## Task statement
With the exception of the pictures, write out the data below precisely.

## Data for this task
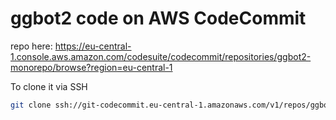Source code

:# ggbot2 code on AWS CodeCommit

repo here: https://eu-central-1.console.aws.amazon.com/codesuite/codecommit/repositories/ggbot2-monorepo/browse?region=eu-central-1

To clone it via SSH

```sh
git clone ssh://git-codecommit.eu-central-1.amazonaws.com/v1/repos/ggbot2-monorepo
```
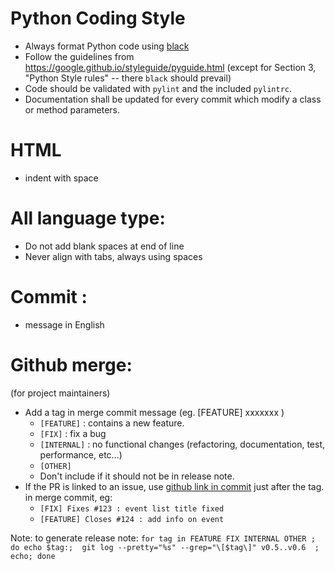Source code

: 
# Python Coding Style
 * Always format Python code using [black](https://github.com/psf/black) 
 * Follow the guidelines from https://google.github.io/styleguide/pyguide.html
   (except for Section 3, "Python Style rules" -- there `black` should prevail)
 * Code should be validated with `pylint` and the included `pylintrc`. 
 * Documentation shall be updated for every commit which modify a class or method parameters.

# HTML
 * indent with space

# All language type:
 * Do not add blank spaces at end of line
 * Never align with tabs, always using spaces

# Commit :
 * message in English
 
# Github merge: 
(for project maintainers)
 * Add a tag in merge commit message (eg. [FEATURE] xxxxxxx )
   * `[FEATURE]` : contains a new feature.
   * `[FIX]` : fix a bug 
   * `[INTERNAL]` : no functional changes (refactoring, documentation, test, performance, etc...)
   * `[OTHER]`
   * Don't include if it should not be in release note.
 * If the PR is linked to an issue, use [github link in commit](https://help.github.com/en/github/managing-your-work-on-github/linking-a-pull-request-to-an-issue#linking-a-pull-request-to-an-issue-using-a-keyword) just after the tag. in merge commit, eg:
   * `[FIX] Fixes #123 : event list title fixed`
   * `[FEATURE] Closes #124 : add info on event`

Note: to generate release note:
``` for tag in FEATURE FIX INTERNAL OTHER ; do echo $tag:;  git log --pretty="%s" --grep="\[$tag\]" v0.5..v0.6  ; echo; done ```
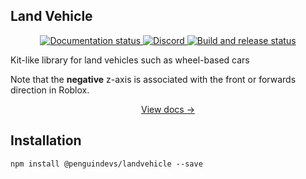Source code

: ## Land Vehicle

<div align="center">
  <a href="http://penguindevs.github.io/PenguinEngine">
    <img src="https://github.com/PenguinDevs/PenguinEngine/actions/workflows/docs.yml/badge.svg" alt="Documentation status" />
  </a>
  <a href="https://discord.gg/xq25Exwf3X">
    <img src="https://img.shields.io/discord/1393987779343679649?color=5865F2&label=discord&logo=discord&logoColor=white" alt="Discord" />
  </a>
  <a href="https://github.com/PenguinDevs/PenguinEngine/actions">
    <img src="https://github.com/PenguinDevs/PenguinEngine/actions/workflows/build.yml/badge.svg" alt="Build and release status" />
  </a>
</div>

Kit-like library for land vehicles such as wheel-based cars

Note that the **negative** z-axis is associated with the front or forwards direction in Roblox.

<div align="center"><a href="https://penguindevs.github.io/PenguinEngine/api/LandVehicleUtils">View docs →</a></div>

## Installation

```
npm install @penguindevs/landvehicle --save
```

## Response to this task
Source code

:# ggbot2 code on AWS CodeCommit

repo here: https://eu-central-1.console.aws.amazon.com/codesuite/codecommit/repositories/ggbot2-monorepo/browse?region=eu-central-1

To clone it via SSH

```sh
git clone ssh://git-codecommit.eu-central-1.amazonaws.com/v1/repos/ggbot2-monorepo
```
Source code

: 
# Python Coding Style
 * Always format Python code using [black](https://github.com/psf/black) 
 * Follow the guidelines from https://google.github.io/styleguide/pyguide.html
   (except for Section 3, "Python Style rules" -- there `black` should prevail)
 * Code should be validated with `pylint` and the included `pylintrc`. 
 * Documentation shall be updated for every commit which modify a class or method parameters.

# HTML
 * indent with space

# All language type:
 * Do not add blank spaces at end of line
 * Never align with tabs, always using spaces

# Commit :
 * message in English
 
# Github merge: 
(for project maintainers)
 * Add a tag in merge commit message (eg. [FEATURE] xxxxxxx )
   * `[FEATURE]` : contains a new feature.
   * `[FIX]` : fix a bug 
   * `[INTERNAL]` : no functional changes (refactoring, documentation, test, performance, etc...)
   * `[OTHER]`
   * Don't include if it should not be in release note.
 * If the PR is linked to an issue, use [github link in commit](https://help.github.com/en/github/managing-your-work-on-github/linking-a-pull-request-to-an-issue#linking-a-pull-request-to-an-issue-using-a-keyword) just after the tag. in merge commit, eg:
   * `[FIX] Fixes #123 : event list title fixed`
   * `[FEATURE] Closes #124 : add info on event`

Note: to generate release note:
``` for tag in FEATURE FIX INTERNAL OTHER ; do echo $tag:;  git log --pretty="%s" --grep="\[$tag\]" v0.5..v0.6  ; echo; done ```
Source code

: ## Land Vehicle

<div align="center">
  <a href="http://penguindevs.github.io/PenguinEngine">
    <img src="https://github.com/PenguinDevs/PenguinEngine/actions/workflows/docs.yml/badge.svg" alt="Documentation status" />
  </a>
  <a href="https://discord.gg/xq25Exwf3X">
    <img src="https://img.shields.io/discord/1393987779343679649?color=5865F2&label=discord&logo=discord&logoColor=white" alt="Discord" />
  </a>
  <a href="https://github.com/PenguinDevs/PenguinEngine/actions">
    <img src="https://github.com/PenguinDevs/PenguinEngine/actions/workflows/build.yml/badge.svg" alt="Build and release status" />
  </a>
</div>

Kit-like library for land vehicles such as wheel-based cars

Note that the **negative** z-axis is associated with the front or forwards direction in Roblox.

<div align="center"><a href="https://penguindevs.github.io/PenguinEngine/api/LandVehicleUtils">View docs →</a></div>

## Installation

```
npm install @penguindevs/landvehicle --save
```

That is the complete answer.